La banca di piazza Gae Aulenti è riuscita oggi, prima seduta utile di Borsa, a vendere tutti i 1.469.645 diritti di opzione non esercitati, per un ammontare complessivo pari a circa 15 milioni di euro, relativi alla sottoscrizione di n. 3.821.077 azioni ordinarie di nuova emissione.

Durante il periodo previsto per l’aumento di capitale di Unicredit, erano stati sottoscritti diritti per quasi 13 miliardi di euro, cioè 616 milioni di diritti di opzione, validi a sottoscrivere oltre 1,6 miliardi di azioni, pari al 99,8% del totale delle nuove azioni offerte. 

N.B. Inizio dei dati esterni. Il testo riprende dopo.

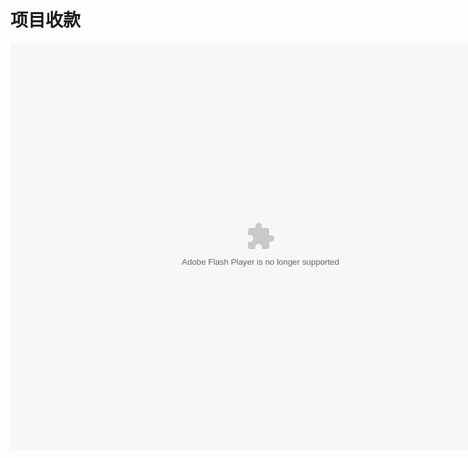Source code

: # 项目收款

<embed src="http://resource.3cwdb.com/kailong-donghua/项目管理-5项目收款.swf" width="800" height="650"  pluginspage="http://www.macromedia.com/go/getflashplayer" 
type="application/x-shockwave-flash" ></embed>
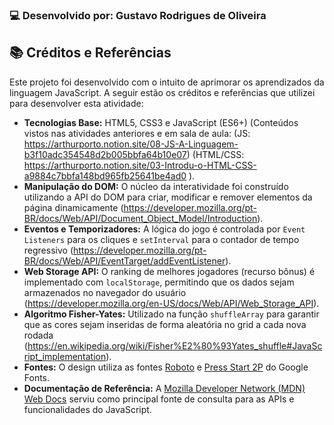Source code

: ### 💻 Desenvolvido por: Gustavo Rodrigues de Oliveira
## 📚 Créditos e Referências

Este projeto foi desenvolvido com o intuito de aprimorar os aprendizados da linguagem JavaScript. A seguir estão os créditos e referências que utilizei para desenvolver esta atividade:

* **Tecnologias Base:** HTML5, CSS3 e JavaScript (ES6+) (Conteúdos vistos nas atividades anteriores e em sala de aula: (JS: https://arthurporto.notion.site/08-JS-A-Linguagem-b3f10adc354548d2b005bbfa64b10e07)
(HTML/CSS: https://arthurporto.notion.site/03-Introdu-o-HTML-CSS-a9884c7bbfa148bd965fb25641be4ad0 ).
* **Manipulação do DOM:** O núcleo da interatividade foi construído utilizando a API do DOM para criar, modificar e remover elementos da página dinamicamente (https://developer.mozilla.org/pt-BR/docs/Web/API/Document_Object_Model/Introduction).
* **Eventos e Temporizadores:** A lógica do jogo é controlada por `Event Listeners` para os cliques e `setInterval` para o contador de tempo regressivo (https://developer.mozilla.org/pt-BR/docs/Web/API/EventTarget/addEventListener).
* **Web Storage API:** O ranking de melhores jogadores (recurso bônus) é implementado com `localStorage`, permitindo que os dados sejam armazenados no navegador do usuário (https://developer.mozilla.org/en-US/docs/Web/API/Web_Storage_API).
* **Algoritmo Fisher-Yates:** Utilizado na função `shuffleArray` para garantir que as cores sejam inseridas de forma aleatória no grid a cada nova rodada (https://en.wikipedia.org/wiki/Fisher%E2%80%93Yates_shuffle#JavaScript_implementation).
* **Fontes:** O design utiliza as fontes [Roboto](https://fonts.google.com/specimen/Roboto) e [Press Start 2P](https://fonts.google.com/specimen/Press+Start+2P) do Google Fonts.
* **Documentação de Referência:** A [Mozilla Developer Network (MDN) Web Docs](https://developer.mozilla.org/en-US/docs/Web/JavaScript) serviu como principal fonte de consulta para as APIs e funcionalidades do JavaScript.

L’offerta rimane assistita da un consorzio di garanzia composto da UniCredit Corporate & Investment Banking (che non ha assunto impegni di garanzia), Morgan Stanley e UBS Investment Bank in qualità di structuring advisor e, insieme a BofA Merrill Lynch, J.P. Morgan e Mediobanca, in qualità di joint global coordinator e di joint bookrunner e, in aggiunta, composto da Citigroup, Credit Suisse, Deutsche Bank, Goldman Sachs International e HSBC, in qualità di coglobal coordinator e di joint bookrunner, da Banca IMI, Banco Santander, Barclays, BBVA, BNP PARIBAS, COMMERZBANK, Crédit Agricole CIB, Natixis e Société Générale in qualità di joint bookrunner, da ABN AMRO, Banca Akros e Macquarie in qualità di cobookrunner, da Danske Bank in qualità di co-lead manager, nonché da CaixaBank, Equita SIM, Haitong, Jefferies, RBC Capital Markets, SMBC Nikko and Keefe, Bruyette & Woods in qualità di co-manager.